また、ブランドジャーナリズムが果たす「認知拡大」や「エンゲージメント強化」だけでは企業のビジネスゴール(=売上獲得)を達成することはできない。最終的に収益アップに結びつけるためにも、いかに既存のコンテンツマーケティングと連動させるのかも考えよう。ブランド好感度を高めるコンテンツと、購買を後押しするコンテンツ、両者の持つ目的がそれぞれ違っていても、対象となるターゲットは同じ人物だ。そのことを意識し、多様なチャネルにまたがっているコンテンツ群を関連付け、相互に発見しやすいように連携させることを考えることが必要だ。
ストーリーの持つ“伝える力”の使いどころは、ターゲット向けのブランディングだけではない。社内や外部メディアに対しても素晴らしい効果を発揮するのが、ブランドジャーナリズムの特筆すべき点だ。例えば、下記のようなケースに活用することができる。
社内コミュニケーションツールとしてなら、経営戦略などを社員が理解し、事業方針に参画しやすくするためのコミュニケーションツールとして活用することができる。ストーリーを用いて語ることによって、データだけでは伝わりにくい理念やイメージを共有することができると同時に、難しい内容も記憶に残りやすくなる。
営業・CS部門のトレーニングツールとしてであれば、どのようなターゲットにどのような価値を感じてもらい顧客になってもらいたいかということや、それらを営業やCS部門の社員に伝える接客時のトレーニングツールとして活用することができる。ストーリーを通して、理想的な購買プロセスの流れをスムーズに共有することができるからだ。
メディア露出の機会創出に活用することも可能だ。プロットを組み立てた興味深いストーリーや巧みなキーワード使いは、外部メディアからのリンクを増やしたり、ウェブメディアに掲載される機会も創出することにつながるだろう。結果としてコンテンツの検索性を高めることも期待できる。
また、緊急時のコミュニケーション設計に使うこともできる。洗練されたストーリーテリング、信頼できる情報発信源であるという立ち位置、ターゲットとの間に構築されたポジティブな関係性は、企業が重大な事態に直面した際にも、大きな力を発揮する。つまり、企業としての考えをしっかり語る機会を設けておけば、万が一のことがあった際の信頼回復のチャンスを創出してくれるのだ。

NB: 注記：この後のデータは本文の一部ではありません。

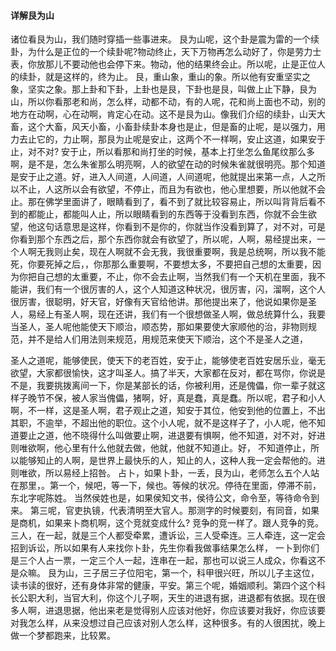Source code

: #### 详解艮为山

诸位看艮为山，我们随时穿插一些事进来。 艮为山呢，这个卦是震为雷的一个续卦，为什么是正位的一个续卦呢?物动终止，天下万物再怎么动好了，你是劳力士表，你放那儿不要动他也会停下来。物动，他的结果终会止。所以呢，止是正位人的续卦，就是这样的，终为止。 艮，重山象，重山的象。所以他有安重坚实之象，坚实之象。那上卦和下卦，上卦也是艮，下卦也是艮，叫做上止下静，艮为山，所以你看那老和尚，怎么样，动都不动，有的人呢，花和尚上面也不动，别的地方在动啊，心在动啊，肯定心在动。这不是艮为山。像我们介绍的续卦，山天大畜，这个大畜，风天小畜，小畜卦续卦本身也是止，但是畜的止呢，是以强力，用力去止它的，力止啊，那艮为止呢是安止，这两个不一样啊，安止这道，如果安于止，对不对? 安于止，所以看那和尚打坐的时候，基本上打坐怎么鱼尾纹那么多啊，是不是，怎么朱雀那么明亮啊，人的欲望在动的时候朱雀就很明亮。那个知道是安于止之道。好，进入人间道，人间道，人间道呢，他就提出来第一点，人之所以不止，人这所以会有欲望，不停止，而且为有欲也，他心里想要，所以他就不会止。那在佛学里面讲了，眼睛看到了，看不到了就比较容易止，所以叫背背后看不到的都能止，都能叫人止，所以眼睛看到的东西等于没看到东西，你就不会生欲望，他这句话意思是这样，你看到不是你的，你就当作没看到算了，对不对，可是你看到那个东西之后，那个东西你就会有欲望了，所以呢，人啊，易经提出来，一个人啊无我则止矣，现在人啊就不会无我，我很重要啊，我是总统啊，所以我不能死，你要死掉之后，，你那那么重要啊，不要想太多，不要把自己想的太重要，因为你把自己想的太重要，不止，你不会去止啊，当然我们有一个天机在里面，我不能讲，我们有一个很厉害的人，这个人知道这种状况，很厉害，闪，溜啊，这个人很厉害，很聪明，好天官，好像有天官给他讲。那他提出来了，他说如果你是圣人，易经上有圣人啊，现在还讲，我们有一个很想做圣人啊，做总统算什么，我要当圣人，圣人呢他能使天下顺治，顺态势，那如果要使大家顺他的治，非物则规范，并不是给人们用法则来规范，用规范来使天下顺治，这个不是圣人之道，

圣人之道呢，能够使民，使天下的老百姓，安于止，能够使老百姓安居乐业，毫无欲望，大家都很愉快，这才叫圣人。搞了半天，大家都在反对，都在骂你，你说是不是，我要挑拨离间一下，你是某部长的话，你被利用，还是傀儡，你一辈子就这样子晚节不保，被人家当傀儡，猪啊，好，真是蠢，真是蠢。所以呢，君子和小人啊，不一样，这是圣人啊，君子观止之道，知安于其位，他安到他的位置上，不出其职，不逾举，不超出他的职位。这个小人呢，就不是这样子了，小人呢，他不知道要止之道，他不晓得什么叫做要止啊，进退要有惧啊，他不知道，对不对，好进则唯欲啊，他心里有什么他就去做，他就，他就不知道止。好， 不知道停止，所以能够知止的人啊，是世界上最快乐的人，知止的人，这种人我一定会帮他的。进则唯欲，所以易经上招咎。 占卜，如果卜卦，一丢，艮为山，老师怎么五个人站在那里，。第一个，候吧，等一下，候也。等候的状况。停待在里面，停滞不前， 东北字呢陈姓。 当然侯姓也是，如果侯知文书，侯待公文，命令至，等待命令到来。 第三呢，官吏执镜，代表清明至大官人。那测字的时候要刻，有同音，如果是商机，如果来卜商机啊，这个竞就变成什么? 竞争的竞一样了。跟人竞争的竞。三人，在一起，就是三个人都受牵累，遭诉讼，三人受牵连。三人牵连，这一定会招到诉讼，所以如果有人来找你卜卦，先生你看我做事结果怎么样， 一卜到你们是三个人占一票，一定三个人一起，连串在一起，那也可以说三人成众，你看这不是众嘛。 艮为山，三子居三子位阳宅，第一个，科甲很兴旺，所以儿子主这位，读书读的很好，还有身体非常的健康，平安。第三个呢，婚姻顺利。第四个这个科长公职大利，当官大利，你这个儿子啊，天生的进退有据，进退都有依据。现在很多人啊，进退思据，他出来老是觉得别人应该对他好，你应该要对我好，你应该要对我怎么样，从来没想过自己应该对别人怎么样，这种很多。有的人很困扰，晚上做一个梦都跑来，比较累。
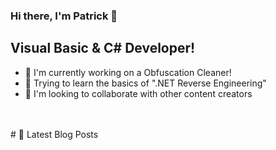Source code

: ### Hi there, I'm Patrick 👋

## Visual Basic & C# Developer!
- 🔭 I'm currently working on a Obfuscation Cleaner!
- 🌱 Trying to learn the basics of ".NET Reverse Engineering"
- 👯 I'm looking to collaborate with other content creators

<br />
<br />
# 📕 Latest Blog Posts
<!-- BLOG-POST-LIST:START -->
<!-- BLOG-POST-LIST:END -->
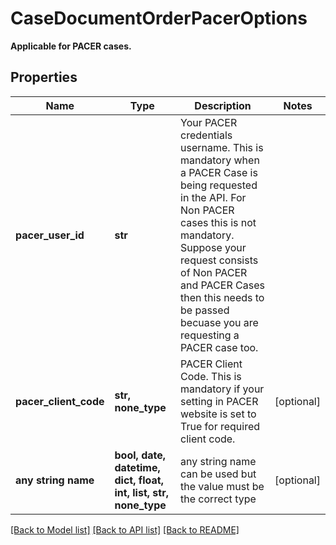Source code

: # CaseDocumentOrderPacerOptions

**Applicable for PACER cases.**

## Properties
Name | Type | Description | Notes
------------ | ------------- | ------------- | -------------
**pacer_user_id** | **str** | Your PACER credentials username. This is mandatory when a PACER Case is being requested in the API. For Non PACER cases this is not mandatory. Suppose your request consists of Non PACER and PACER Cases then this needs to be passed becuase you are requesting a PACER case too. | 
**pacer_client_code** | **str, none_type** | PACER Client Code. This is mandatory if your setting in PACER website is set to True for required client code. | [optional] 
**any string name** | **bool, date, datetime, dict, float, int, list, str, none_type** | any string name can be used but the value must be the correct type | [optional]

[[Back to Model list]](../README.md#documentation-for-models) [[Back to API list]](../README.md#documentation-for-api-endpoints) [[Back to README]](../README.md)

企業が持つ価値観やフィロソフィーをストーリーとして語るブランドジャーナリズムは、文脈やニュアンスによってブランド自体に“表情”を持たせることができ、好意や親しみやすさを生み出しやすい。人々の感情に訴えかけるこのパワーは、SNSでのシェアにもつながり、さらなる展開を生み出す可能性を秘めている。ターゲットとの関係を築き、深め、同時に検索性をも向上させるこのアプローチは、投資以上の価値をもたらしてくれるものになるはずだ。